Every line below between the line holding "1 – 2023\_c6" and the line holding "A maior média", inclusive, should be repeated exactly, and all other lines omitted.

Input data ::
○ ○ ○ ○ ○ ○ ○
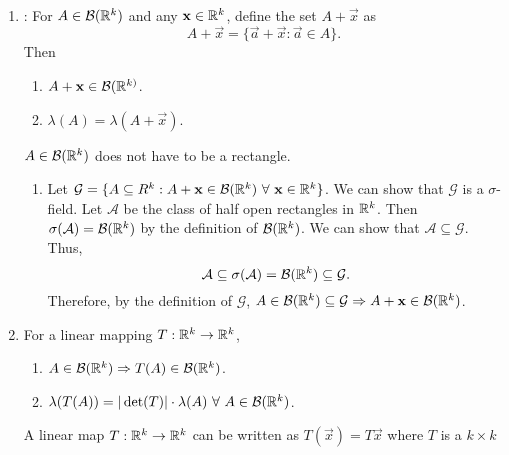 \documentclass[class=article,crop=false]{standalone}
\begin{document}
\begin{property}[]
~\begin{enumerate}[label=\arabic*)]
	\item {}: For $ A \in \mathcal{B}( \mathbb{R}^{k} )$ and any $ {\mathbf{ x}} \in \mathbb{R}^{k} $, define the set $ A + \vec{ x} $ as 
		\[
		A + \vec{ x} = \{ \vec{ a}+ \vec{ x}: \vec{ a} \in A   \}  
		.\] 
		Then
		\begin{enumerate}[label=(\roman*)]
			\item $ A+ {\mathbf{ x}} \in \mathcal{B}( \mathbb{R}^{k)} $.
			\item $ \lambda (A) = \lambda (A + \vec{ x} )$.
		\end{enumerate}
		\begin{note}[]
			$ A \in \mathcal{B}( \mathbb{R}^{k})$ does not have to be a rectangle.
		\end{note}
		\begin{prf}
		\begin{enumerate}[label=(\roman*)]
			\item Let $ \mathcal{G}=\{A \subseteq R^{k}: A + {\mathbf{ x}} \in \mathcal{B}(\mathbb{R}^{k}) \ \forall \ {\mathbf{ x}} \in \mathbb{R}^{k} \} $. We can show that $ \mathcal{G}$ is a $\sigma$-field. Let $ \mathcal{A}$ be the class of half open rectangles in $ \mathbb{R}^{k}$. Then $ \sigma(\mathcal{A}) = \mathcal{B}(\mathbb{R}^{k})$ by the definition of $ \mathcal{B}(\mathbb{R}^{k})$. We can show that $ \mathcal{A} \subseteq \mathcal{G}$. Thus, \[\mathcal{A} \subseteq \sigma(\mathcal{A}) = \mathcal{B}(\mathbb{R}^{k}) \subseteq \mathcal{G}.\] Therefore, by the definition of $ \mathcal{G}$, $ A \in \mathcal{B}(\mathbb{R}^{k}) \subseteq \mathcal{G} \Rightarrow A + {\mathbf{ x}} \in \mathcal{B}(\mathbb{R}^{k}) $.
		\end{enumerate}
		\end{prf}
\item For a linear mapping $ T: \mathbb{R}^{k} \to \mathbb{R}^{k}$, 
	\begin{enumerate}[label=(\roman*)]
		\item $ A \in \mathcal{B}( \mathbb{R}^{k}) \Rightarrow T(A) \in \mathcal{B}( \mathbb{R}^{k})$.
		\item $ \lambda(T(A)) = | \det(T)| \cdot \lambda(A) \ \forall \ A \in \mathcal{B}( \mathbb{R}^{k})$. 
	\end{enumerate}
	\begin{note}[]
		A linear map $ T: \mathbb{R}^{k} \to \mathbb{R}^{k}$ can be written as $ T( \vec{ x}) = T \vec{ x}  $ where $ T$ is a  $ k\times k$
	\end{note}
\end{enumerate}
\end{property}
\end{document}
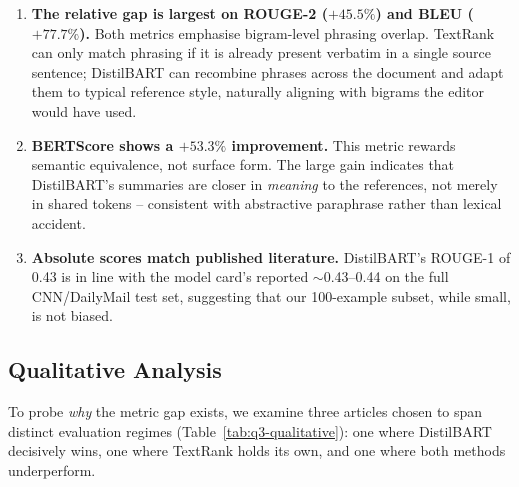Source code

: \documentclass[11pt,a4paper]{article}
\begin{document}
\begin{enumerate}[noitemsep]
    \item \textbf{The relative gap is largest on ROUGE-2 ($+45.5\%$) and
    BLEU ($+77.7\%$).} Both metrics emphasise bigram-level phrasing
    overlap. TextRank can only match phrasing if it is already present
    verbatim in a single source sentence; DistilBART can recombine
    phrases across the document and adapt them to typical reference
    style, naturally aligning with bigrams the editor would have used.
    \item \textbf{BERTScore shows a $+53.3\%$ improvement.} This metric
    rewards semantic equivalence, not surface form. The large gain
    indicates that DistilBART's summaries are closer in \emph{meaning}
    to the references, not merely in shared tokens -- consistent with
    abstractive paraphrase rather than lexical accident.
    \item \textbf{Absolute scores match published literature.}
    DistilBART's ROUGE-1 of 0.43 is in line with the model card's
    reported $\sim$0.43--0.44 on the full CNN/DailyMail test set,
    suggesting that our 100-example subset, while small, is not
    biased.
\end{enumerate}

\subsection{Qualitative Analysis}

To probe \emph{why} the metric gap exists, we examine three articles
chosen to span distinct evaluation regimes
(Table~\ref{tab:q3-qualitative}): one where DistilBART decisively wins,
one where TextRank holds its own, and one where both methods
underperform.
\end{document}
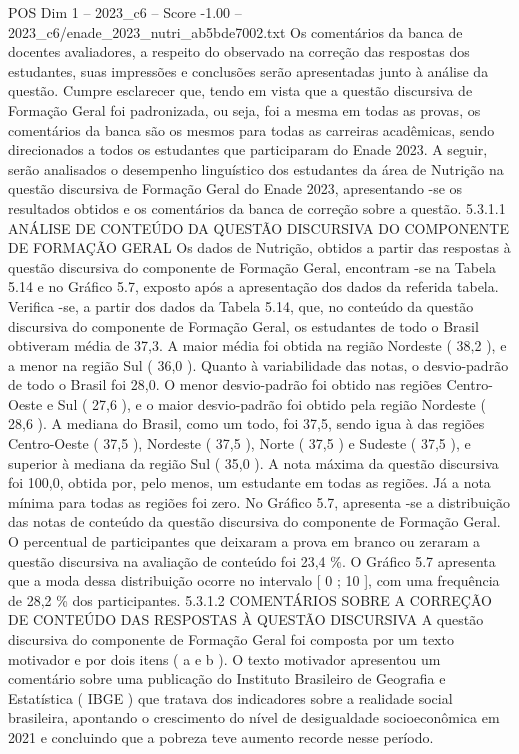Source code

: \begin{textsample}{POS Dim 1 – 2023\_c6 – Score -1.00 – 2023\_c6/enade\_2023\_nutri\_ab5bde7002.txt}
Os comentários da banca de docentes avaliadores, a respeito do observado na correção das respostas dos estudantes, suas impressões e conclusões serão apresentadas junto à análise da questão.
Cumpre esclarecer que, tendo em vista que a questão discursiva de Formação Geral foi padronizada, ou seja, foi a mesma em todas as provas, os comentários da banca são os mesmos para todas as carreiras acadêmicas, sendo direcionados a todos os estudantes que participaram do Enade 2023.
A seguir, serão analisados o desempenho linguístico dos estudantes da área de Nutrição na questão discursiva de Formação Geral do Enade 2023, apresentando -se os resultados obtidos e os comentários da banca de correção sobre a questão. 5.3.1.1 ANÁLISE DE CONTEÚDO DA QUESTÃO DISCURSIVA DO COMPONENTE DE FORMAÇÃO GERAL Os dados de Nutrição, obtidos a partir das respostas à questão discursiva do componente de Formação Geral, encontram -se na Tabela 5.14 e no Gráfico 5.7, exposto após a apresentação dos dados da referida tabela.
Verifica -se, a partir dos dados da Tabela 5.14, que, no conteúdo da questão discursiva do componente de Formação Geral, os estudantes de todo o Brasil obtiveram média de 37,3.
A maior média foi obtida na região Nordeste ( 38,2 ), e a menor na região Sul ( 36,0 ).
Quanto à variabilidade das notas, o desvio-padrão de todo o Brasil foi 28,0.
O menor desvio-padrão foi obtido nas regiões Centro-Oeste e Sul ( 27,6 ), e o maior desvio-padrão foi obtido pela região Nordeste ( 28,6 ).
A mediana do Brasil, como um todo, foi 37,5, sendo igua à das regiões Centro-Oeste ( 37,5 ), Nordeste ( 37,5 ), Norte ( 37,5 ) e Sudeste ( 37,5 ), e superior à mediana da região Sul ( 35,0 ).
A nota máxima da questão discursiva foi 100,0, obtida por, pelo menos, um estudante em todas as regiões.
Já a nota mínima para todas as regiões foi zero.
No Gráfico 5.7, apresenta -se a distribuição das notas de conteúdo da questão discursiva do componente de Formação Geral.
O percentual de participantes que deixaram a prova em branco ou zeraram a questão discursiva na avaliação de conteúdo foi 23,4 \%.
O Gráfico 5.7 apresenta que a moda dessa distribuição ocorre no intervalo [ 0 ; 10 ], com uma frequência de 28,2 \% dos participantes. 5.3.1.2 COMENTÁRIOS SOBRE A CORREÇÃO DE CONTEÚDO DAS RESPOSTAS À QUESTÃO DISCURSIVA A questão discursiva do componente de Formação Geral foi composta por um texto motivador e por dois itens ( a e b ).
O texto motivador apresentou um comentário sobre uma publicação do Instituto Brasileiro de Geografia e Estatística ( IBGE ) que tratava dos indicadores sobre a realidade social brasileira, apontando o crescimento do nível de desigualdade socioeconômica em 2021 e concluindo que a pobreza teve aumento recorde nesse período.

\end{textsample}

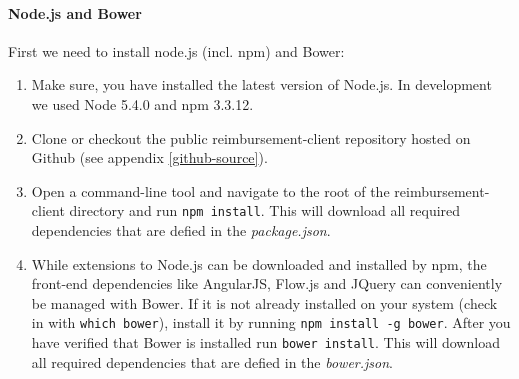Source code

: \paragraph{Node.js and Bower}
First we need to install node.js (incl. npm) and Bower:
\begin{enumerate}
  \item Make sure, you have installed the latest version of Node.js. In development we used Node 5.4.0 and npm 3.3.12.
  \item Clone or checkout the public reimbursement-client repository hosted on Github (see appendix \ref{github-source}).
  \item Open a command-line tool and navigate to the root of the reimbursement-client directory and run \texttt{npm install}. This will download all required dependencies that are defied in the \textit{package.json}.
  \item While extensions to Node.js can be downloaded and installed by npm, the front-end dependencies like AngularJS, Flow.js and JQuery can conveniently be managed with Bower. If it is not already installed on your system (check in with \texttt{which bower}), install it by running \texttt{npm install -g bower}. After you have verified that Bower is installed run \texttt{bower install}. This will download all required dependencies that are defied in the \textit{bower.json}.
\end{enumerate}

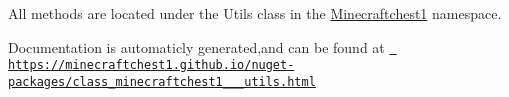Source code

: \label{index_md_utils_README}%
%
 All methods are located under the {\ttfamily Utils} class in the {\ttfamily \mbox{\hyperlink{namespace_minecraftchest1}{Minecraftchest1}}} namespace.

Documentation is automaticly generated,and can be found at \href{https://minecraftchest1.github.io/nuget-packages/class_minecraftchest1_1_1_utils.html}{\texttt{ https\+://minecraftchest1.\+github.\+io/nuget-\/packages/class\+\_\+minecraftchest1\+\_\+\_\+\_\+utils.\+html}} 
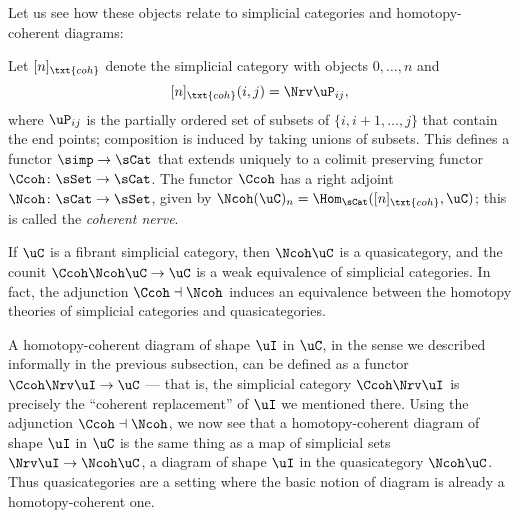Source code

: \documentclass[a4paper,12pt]{article}
\begin{document}
Let us see how these objects relate to simplicial categories and
homotopy-coherent diagrams:
\begin{defn}
  Let $[n]_{\txt{coh}}$ denote the simplicial category with objects
  $0,\ldots,n$ and 
  \[ [n]_{\txt{coh}}(i,j) = \Nrv \uP_{ij},\] where $\uP_{ij}$ is the
  partially ordered set of subsets of $\{i,i+1,\dots,j\}$ that contain
  the end points; composition is induced by taking unions of
  subsets. This defines a functor $\simp \to \sCat$ that extends
  uniquely to a colimit preserving functor
  $\Ccoh \colon \sSet \to \sCat$. The functor $\Ccoh$ has a right
  adjoint $\Ncoh \colon \sCat \to \sSet$, given by
  $\Ncoh(\uC)_{n} = \Hom_{\sCat}([n]_{\txt{coh}}, \uC)$; this is
  called the \emph{coherent nerve}.
\end{defn}
If $\uC$ is a fibrant simplicial category, then $\Ncoh\uC$ is a
quasicategory, and the counit $\Ccoh\Ncoh\uC \to \uC$ is a weak
equivalence of simplicial categories. In fact, the adjunction
$\Ccoh \dashv \Ncoh$ induces an equivalence between the homotopy
theories of simplicial categories and quasicategories.

\begin{remark}\label{rmk:Ccoh}
  A homotopy-coherent diagram of shape $\uI$ in $\uC$, in the sense we
  described informally in the previous subsection, can be defined as a
  functor $\Ccoh \Nrv \uI \to \uC$ --- that is, the simplicial
  category $\Ccoh \Nrv \uI$ is precisely the ``coherent replacement''
  of $\uI$ we mentioned there. Using the adjunction
  $\Ccoh \dashv \Ncoh$, we now see that a homotopy-coherent diagram
  of shape $\uI$ in $\uC$ is the same thing as a map of simplicial
  sets $\Nrv \uI \to \Ncoh \uC$, \ie{} a diagram of shape $\uI$ in the
  quasicategory $\Ncoh \uC$.  Thus quasicategories are a setting where
  the basic notion of diagram is already a homotopy-coherent one.
\end{remark}
\end{document}
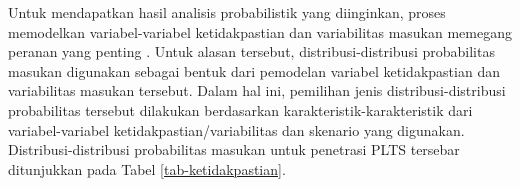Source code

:Untuk mendapatkan hasil analisis probabilistik yang diinginkan, proses memodelkan variabel-variabel ketidakpastian dan variabilitas masukan memegang peranan yang penting \cite{hasan_existing_2019}. Untuk alasan tersebut, distribusi-distribusi probabilitas masukan digunakan sebagai bentuk dari pemodelan variabel ketidakpastian dan variabilitas masukan tersebut. Dalam hal ini, pemilihan jenis distribusi-distribusi probabilitas tersebut dilakukan berdasarkan karakteristik-karakteristik dari variabel-variabel ketidakpastian/variabilitas dan skenario yang digunakan. Distribusi-distribusi probabilitas masukan untuk penetrasi PLTS tersebar ditunjukkan pada Tabel \ref{tab-ketidakpastian}.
○ ○ ○ ○ ○ ○ ○
Exercise answer ::
: \begin{textsample}{POS Dim 1 – 2023\_c6 – Score -1.00 – 2023\_c6/enade\_2023\_nutri\_ab5bde7002.txt}
Os comentários da banca de docentes avaliadores, a respeito do observado na correção das respostas dos estudantes, suas impressões e conclusões serão apresentadas junto à análise da questão.
Cumpre esclarecer que, tendo em vista que a questão discursiva de Formação Geral foi padronizada, ou seja, foi a mesma em todas as provas, os comentários da banca são os mesmos para todas as carreiras acadêmicas, sendo direcionados a todos os estudantes que participaram do Enade 2023.
A seguir, serão analisados o desempenho linguístico dos estudantes da área de Nutrição na questão discursiva de Formação Geral do Enade 2023, apresentando -se os resultados obtidos e os comentários da banca de correção sobre a questão. 5.3.1.1 ANÁLISE DE CONTEÚDO DA QUESTÃO DISCURSIVA DO COMPONENTE DE FORMAÇÃO GERAL Os dados de Nutrição, obtidos a partir das respostas à questão discursiva do componente de Formação Geral, encontram -se na Tabela 5.14 e no Gráfico 5.7, exposto após a apresentação dos dados da referida tabela.
Verifica -se, a partir dos dados da Tabela 5.14, que, no conteúdo da questão discursiva do componente de Formação Geral, os estudantes de todo o Brasil obtiveram média de 37,3.
A maior média foi obtida na região Nordeste ( 38,2 ), e a menor na região Sul ( 36,0 ).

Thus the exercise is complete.